━━ Listed records
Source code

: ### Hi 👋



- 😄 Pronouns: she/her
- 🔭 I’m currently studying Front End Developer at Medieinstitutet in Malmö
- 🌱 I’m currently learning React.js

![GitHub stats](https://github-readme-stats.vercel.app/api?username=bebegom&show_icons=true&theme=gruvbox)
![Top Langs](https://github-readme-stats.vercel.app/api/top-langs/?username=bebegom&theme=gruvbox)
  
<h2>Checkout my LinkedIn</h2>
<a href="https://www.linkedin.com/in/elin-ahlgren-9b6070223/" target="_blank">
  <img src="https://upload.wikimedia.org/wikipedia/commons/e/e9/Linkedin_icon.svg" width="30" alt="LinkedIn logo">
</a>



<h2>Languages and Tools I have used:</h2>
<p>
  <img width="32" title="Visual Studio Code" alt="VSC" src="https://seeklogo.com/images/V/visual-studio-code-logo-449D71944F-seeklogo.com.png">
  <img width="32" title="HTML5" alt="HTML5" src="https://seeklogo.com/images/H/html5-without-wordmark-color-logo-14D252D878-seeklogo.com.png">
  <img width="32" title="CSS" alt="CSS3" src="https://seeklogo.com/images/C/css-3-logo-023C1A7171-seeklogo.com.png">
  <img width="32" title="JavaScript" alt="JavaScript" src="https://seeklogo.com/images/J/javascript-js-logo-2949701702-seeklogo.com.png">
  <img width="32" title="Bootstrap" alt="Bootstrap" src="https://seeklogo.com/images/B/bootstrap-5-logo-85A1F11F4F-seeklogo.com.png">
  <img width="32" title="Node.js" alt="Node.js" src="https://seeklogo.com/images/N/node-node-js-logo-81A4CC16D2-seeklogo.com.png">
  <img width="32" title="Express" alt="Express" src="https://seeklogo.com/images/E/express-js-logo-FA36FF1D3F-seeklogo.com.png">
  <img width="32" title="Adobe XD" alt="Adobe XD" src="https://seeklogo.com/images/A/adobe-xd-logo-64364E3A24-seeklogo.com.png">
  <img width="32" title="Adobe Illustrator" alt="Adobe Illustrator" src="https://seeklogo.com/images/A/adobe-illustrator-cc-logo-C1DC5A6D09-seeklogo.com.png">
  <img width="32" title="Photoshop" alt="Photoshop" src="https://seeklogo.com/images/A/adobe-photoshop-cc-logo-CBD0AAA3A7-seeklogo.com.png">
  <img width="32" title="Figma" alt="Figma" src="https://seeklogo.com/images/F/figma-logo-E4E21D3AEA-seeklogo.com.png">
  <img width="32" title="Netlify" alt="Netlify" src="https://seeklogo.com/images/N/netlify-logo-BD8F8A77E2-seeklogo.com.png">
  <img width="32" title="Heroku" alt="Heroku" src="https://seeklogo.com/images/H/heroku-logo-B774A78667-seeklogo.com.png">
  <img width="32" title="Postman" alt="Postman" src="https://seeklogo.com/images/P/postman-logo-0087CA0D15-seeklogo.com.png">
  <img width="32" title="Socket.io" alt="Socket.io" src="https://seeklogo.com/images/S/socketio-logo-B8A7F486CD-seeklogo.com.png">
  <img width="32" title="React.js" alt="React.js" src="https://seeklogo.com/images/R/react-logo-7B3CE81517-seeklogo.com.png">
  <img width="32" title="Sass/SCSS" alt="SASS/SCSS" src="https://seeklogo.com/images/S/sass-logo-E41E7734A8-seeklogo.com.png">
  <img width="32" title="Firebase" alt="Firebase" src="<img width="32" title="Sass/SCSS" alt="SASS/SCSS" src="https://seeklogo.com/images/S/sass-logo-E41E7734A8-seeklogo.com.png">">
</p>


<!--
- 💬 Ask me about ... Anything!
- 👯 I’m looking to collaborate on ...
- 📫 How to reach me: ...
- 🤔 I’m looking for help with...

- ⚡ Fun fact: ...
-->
━━━━
> **What you need to do**
Every entry above must be reproduced word for word.

> **Solution**
Source code

: ### Hi 👋



- 😄 Pronouns: she/her
- 🔭 I’m currently studying Front End Developer at Medieinstitutet in Malmö
- 🌱 I’m currently learning React.js

![GitHub stats](https://github-readme-stats.vercel.app/api?username=bebegom&show_icons=true&theme=gruvbox)
![Top Langs](https://github-readme-stats.vercel.app/api/top-langs/?username=bebegom&theme=gruvbox)
  
<h2>Checkout my LinkedIn</h2>
<a href="https://www.linkedin.com/in/elin-ahlgren-9b6070223/" target="_blank">
  <img src="https://upload.wikimedia.org/wikipedia/commons/e/e9/Linkedin_icon.svg" width="30" alt="LinkedIn logo">
</a>



<h2>Languages and Tools I have used:</h2>
<p>
  <img width="32" title="Visual Studio Code" alt="VSC" src="https://seeklogo.com/images/V/visual-studio-code-logo-449D71944F-seeklogo.com.png">
  <img width="32" title="HTML5" alt="HTML5" src="https://seeklogo.com/images/H/html5-without-wordmark-color-logo-14D252D878-seeklogo.com.png">
  <img width="32" title="CSS" alt="CSS3" src="https://seeklogo.com/images/C/css-3-logo-023C1A7171-seeklogo.com.png">
  <img width="32" title="JavaScript" alt="JavaScript" src="https://seeklogo.com/images/J/javascript-js-logo-2949701702-seeklogo.com.png">
  <img width="32" title="Bootstrap" alt="Bootstrap" src="https://seeklogo.com/images/B/bootstrap-5-logo-85A1F11F4F-seeklogo.com.png">
  <img width="32" title="Node.js" alt="Node.js" src="https://seeklogo.com/images/N/node-node-js-logo-81A4CC16D2-seeklogo.com.png">
  <img width="32" title="Express" alt="Express" src="https://seeklogo.com/images/E/express-js-logo-FA36FF1D3F-seeklogo.com.png">
  <img width="32" title="Adobe XD" alt="Adobe XD" src="https://seeklogo.com/images/A/adobe-xd-logo-64364E3A24-seeklogo.com.png">
  <img width="32" title="Adobe Illustrator" alt="Adobe Illustrator" src="https://seeklogo.com/images/A/adobe-illustrator-cc-logo-C1DC5A6D09-seeklogo.com.png">
  <img width="32" title="Photoshop" alt="Photoshop" src="https://seeklogo.com/images/A/adobe-photoshop-cc-logo-CBD0AAA3A7-seeklogo.com.png">
  <img width="32" title="Figma" alt="Figma" src="https://seeklogo.com/images/F/figma-logo-E4E21D3AEA-seeklogo.com.png">
  <img width="32" title="Netlify" alt="Netlify" src="https://seeklogo.com/images/N/netlify-logo-BD8F8A77E2-seeklogo.com.png">
  <img width="32" title="Heroku" alt="Heroku" src="https://seeklogo.com/images/H/heroku-logo-B774A78667-seeklogo.com.png">
  <img width="32" title="Postman" alt="Postman" src="https://seeklogo.com/images/P/postman-logo-0087CA0D15-seeklogo.com.png">
  <img width="32" title="Socket.io" alt="Socket.io" src="https://seeklogo.com/images/S/socketio-logo-B8A7F486CD-seeklogo.com.png">
  <img width="32" title="React.js" alt="React.js" src="https://seeklogo.com/images/R/react-logo-7B3CE81517-seeklogo.com.png">
  <img width="32" title="Sass/SCSS" alt="SASS/SCSS" src="https://seeklogo.com/images/S/sass-logo-E41E7734A8-seeklogo.com.png">
  <img width="32" title="Firebase" alt="Firebase" src="<img width="32" title="Sass/SCSS" alt="SASS/SCSS" src="https://seeklogo.com/images/S/sass-logo-E41E7734A8-seeklogo.com.png">">
</p>


<!--
- 💬 Ask me about ... Anything!
- 👯 I’m looking to collaborate on ...
- 📫 How to reach me: ...
- 🤔 I’m looking for help with...

- ⚡ Fun fact: ...
-->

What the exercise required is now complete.